Instructions for the task. Report every line of the records that contains the word "https".

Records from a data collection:
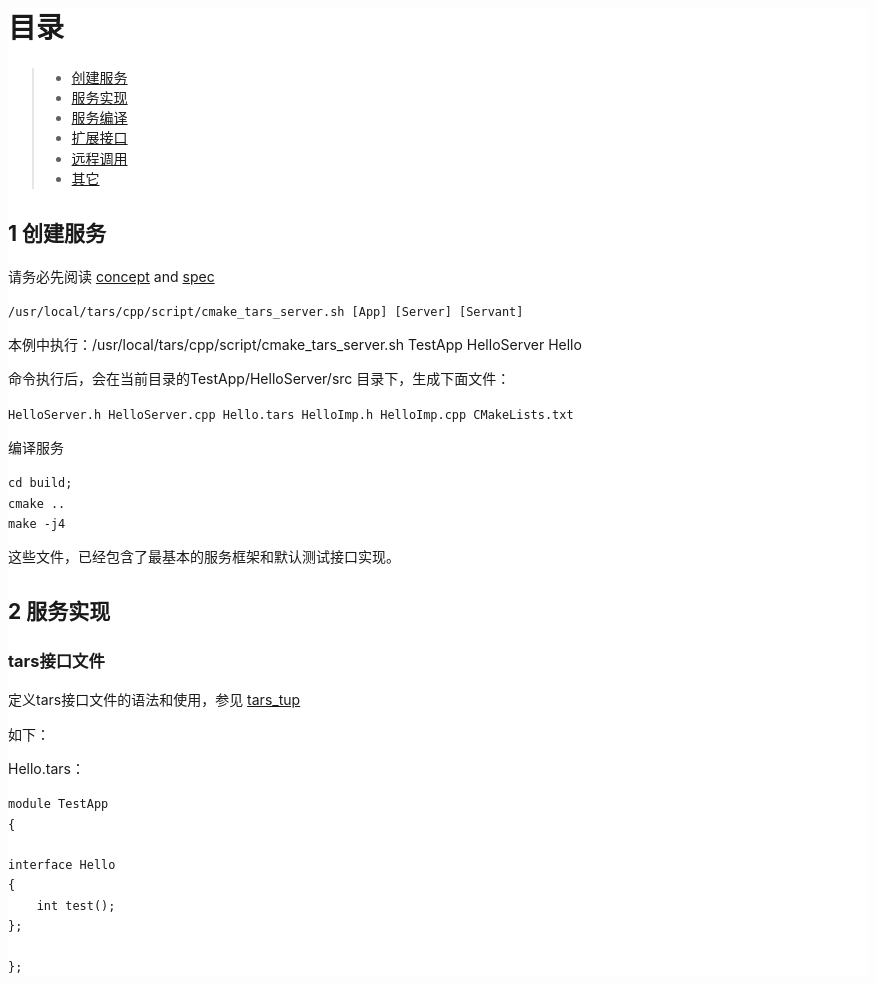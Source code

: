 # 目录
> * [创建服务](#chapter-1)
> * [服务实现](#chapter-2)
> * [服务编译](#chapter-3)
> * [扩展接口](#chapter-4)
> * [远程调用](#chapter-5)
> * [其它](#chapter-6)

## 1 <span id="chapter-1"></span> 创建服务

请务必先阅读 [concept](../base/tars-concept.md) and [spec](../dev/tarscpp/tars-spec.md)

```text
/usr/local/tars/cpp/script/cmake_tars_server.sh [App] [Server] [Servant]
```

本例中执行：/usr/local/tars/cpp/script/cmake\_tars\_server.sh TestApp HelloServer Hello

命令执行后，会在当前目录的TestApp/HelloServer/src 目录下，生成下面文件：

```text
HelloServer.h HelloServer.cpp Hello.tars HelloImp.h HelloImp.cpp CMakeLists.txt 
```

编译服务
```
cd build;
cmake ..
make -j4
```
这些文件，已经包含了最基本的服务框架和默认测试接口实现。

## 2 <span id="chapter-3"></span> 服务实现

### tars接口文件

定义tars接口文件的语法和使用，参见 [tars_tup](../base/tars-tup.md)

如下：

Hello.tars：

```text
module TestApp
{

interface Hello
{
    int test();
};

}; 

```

---

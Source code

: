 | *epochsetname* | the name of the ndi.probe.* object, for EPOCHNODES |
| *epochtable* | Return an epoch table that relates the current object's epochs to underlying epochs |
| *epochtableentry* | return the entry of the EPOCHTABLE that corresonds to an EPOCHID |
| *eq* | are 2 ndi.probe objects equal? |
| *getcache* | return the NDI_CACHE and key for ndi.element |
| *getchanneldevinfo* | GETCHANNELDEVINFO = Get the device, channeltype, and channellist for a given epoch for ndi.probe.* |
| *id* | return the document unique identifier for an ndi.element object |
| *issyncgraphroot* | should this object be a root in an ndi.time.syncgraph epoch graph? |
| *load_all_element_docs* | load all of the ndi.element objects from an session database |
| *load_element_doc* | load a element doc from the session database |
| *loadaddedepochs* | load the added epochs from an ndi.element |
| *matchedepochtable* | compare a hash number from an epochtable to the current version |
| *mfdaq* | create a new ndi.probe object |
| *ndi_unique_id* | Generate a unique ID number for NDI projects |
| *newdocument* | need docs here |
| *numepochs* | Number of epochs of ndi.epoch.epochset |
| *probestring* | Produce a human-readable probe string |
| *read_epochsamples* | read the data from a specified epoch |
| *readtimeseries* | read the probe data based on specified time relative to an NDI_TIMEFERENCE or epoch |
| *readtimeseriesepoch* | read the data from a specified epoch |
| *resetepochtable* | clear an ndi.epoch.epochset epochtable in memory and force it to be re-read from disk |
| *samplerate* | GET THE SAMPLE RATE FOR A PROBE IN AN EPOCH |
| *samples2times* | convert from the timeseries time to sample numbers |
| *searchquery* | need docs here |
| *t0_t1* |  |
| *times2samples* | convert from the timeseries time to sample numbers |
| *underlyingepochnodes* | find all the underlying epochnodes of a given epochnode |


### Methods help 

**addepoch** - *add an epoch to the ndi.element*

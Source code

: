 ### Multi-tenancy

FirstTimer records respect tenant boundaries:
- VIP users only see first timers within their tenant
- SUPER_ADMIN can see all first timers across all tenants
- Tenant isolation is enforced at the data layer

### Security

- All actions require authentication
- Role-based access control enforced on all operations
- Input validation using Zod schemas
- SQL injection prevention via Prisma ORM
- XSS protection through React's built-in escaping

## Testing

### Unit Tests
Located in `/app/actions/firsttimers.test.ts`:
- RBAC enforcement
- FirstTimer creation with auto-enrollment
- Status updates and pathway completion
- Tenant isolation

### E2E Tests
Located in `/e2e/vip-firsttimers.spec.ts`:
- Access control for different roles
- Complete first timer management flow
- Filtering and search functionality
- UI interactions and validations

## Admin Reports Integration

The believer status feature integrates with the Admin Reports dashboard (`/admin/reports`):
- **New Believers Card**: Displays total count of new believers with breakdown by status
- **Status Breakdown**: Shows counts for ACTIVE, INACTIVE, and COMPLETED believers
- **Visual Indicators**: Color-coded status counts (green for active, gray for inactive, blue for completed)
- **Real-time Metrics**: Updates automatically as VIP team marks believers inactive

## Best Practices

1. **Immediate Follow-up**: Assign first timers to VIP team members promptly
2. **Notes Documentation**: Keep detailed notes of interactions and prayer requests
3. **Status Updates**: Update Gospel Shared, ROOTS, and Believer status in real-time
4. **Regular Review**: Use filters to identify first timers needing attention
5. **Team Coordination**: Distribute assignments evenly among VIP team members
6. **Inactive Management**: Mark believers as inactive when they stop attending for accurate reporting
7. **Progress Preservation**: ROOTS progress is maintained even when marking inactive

--

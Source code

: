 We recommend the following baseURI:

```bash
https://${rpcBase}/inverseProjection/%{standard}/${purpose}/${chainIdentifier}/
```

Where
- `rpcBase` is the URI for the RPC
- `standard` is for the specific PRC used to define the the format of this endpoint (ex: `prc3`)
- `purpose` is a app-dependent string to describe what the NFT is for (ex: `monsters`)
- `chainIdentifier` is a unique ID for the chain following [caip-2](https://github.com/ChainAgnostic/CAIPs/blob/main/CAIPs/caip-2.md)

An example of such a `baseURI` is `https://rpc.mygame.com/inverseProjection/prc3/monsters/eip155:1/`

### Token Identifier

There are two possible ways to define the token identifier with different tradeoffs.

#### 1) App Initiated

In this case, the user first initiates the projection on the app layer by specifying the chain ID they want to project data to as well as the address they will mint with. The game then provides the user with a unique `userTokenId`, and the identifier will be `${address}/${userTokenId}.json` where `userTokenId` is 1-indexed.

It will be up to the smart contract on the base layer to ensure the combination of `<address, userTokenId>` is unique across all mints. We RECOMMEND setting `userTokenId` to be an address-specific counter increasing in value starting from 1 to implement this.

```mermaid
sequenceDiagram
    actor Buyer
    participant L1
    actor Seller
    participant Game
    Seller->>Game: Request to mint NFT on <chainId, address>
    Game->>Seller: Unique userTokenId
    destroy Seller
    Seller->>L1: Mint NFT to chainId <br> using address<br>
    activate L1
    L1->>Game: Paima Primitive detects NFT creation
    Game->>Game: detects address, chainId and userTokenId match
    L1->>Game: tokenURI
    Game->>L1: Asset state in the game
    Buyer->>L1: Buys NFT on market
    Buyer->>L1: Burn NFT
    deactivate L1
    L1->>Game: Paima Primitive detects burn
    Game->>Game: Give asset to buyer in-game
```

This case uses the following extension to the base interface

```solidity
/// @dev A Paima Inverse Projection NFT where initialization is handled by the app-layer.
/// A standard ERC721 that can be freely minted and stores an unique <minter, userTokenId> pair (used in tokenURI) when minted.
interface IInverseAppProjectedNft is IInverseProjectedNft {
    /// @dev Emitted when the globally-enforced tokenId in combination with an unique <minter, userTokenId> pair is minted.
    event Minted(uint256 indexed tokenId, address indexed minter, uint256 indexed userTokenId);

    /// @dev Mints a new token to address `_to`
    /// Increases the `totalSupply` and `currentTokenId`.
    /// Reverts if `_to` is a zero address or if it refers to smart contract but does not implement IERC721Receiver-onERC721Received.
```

Response to this task.
https://${rpcBase}/inverseProjection/%{standard}/${purpose}/${chainIdentifier}/
- `chainIdentifier` is a unique ID for the chain following [caip-2](https://github.com/ChainAgnostic/CAIPs/blob/main/CAIPs/caip-2.md)
An example of such a `baseURI` is `https://rpc.mygame.com/inverseProjection/prc3/monsters/eip155:1/`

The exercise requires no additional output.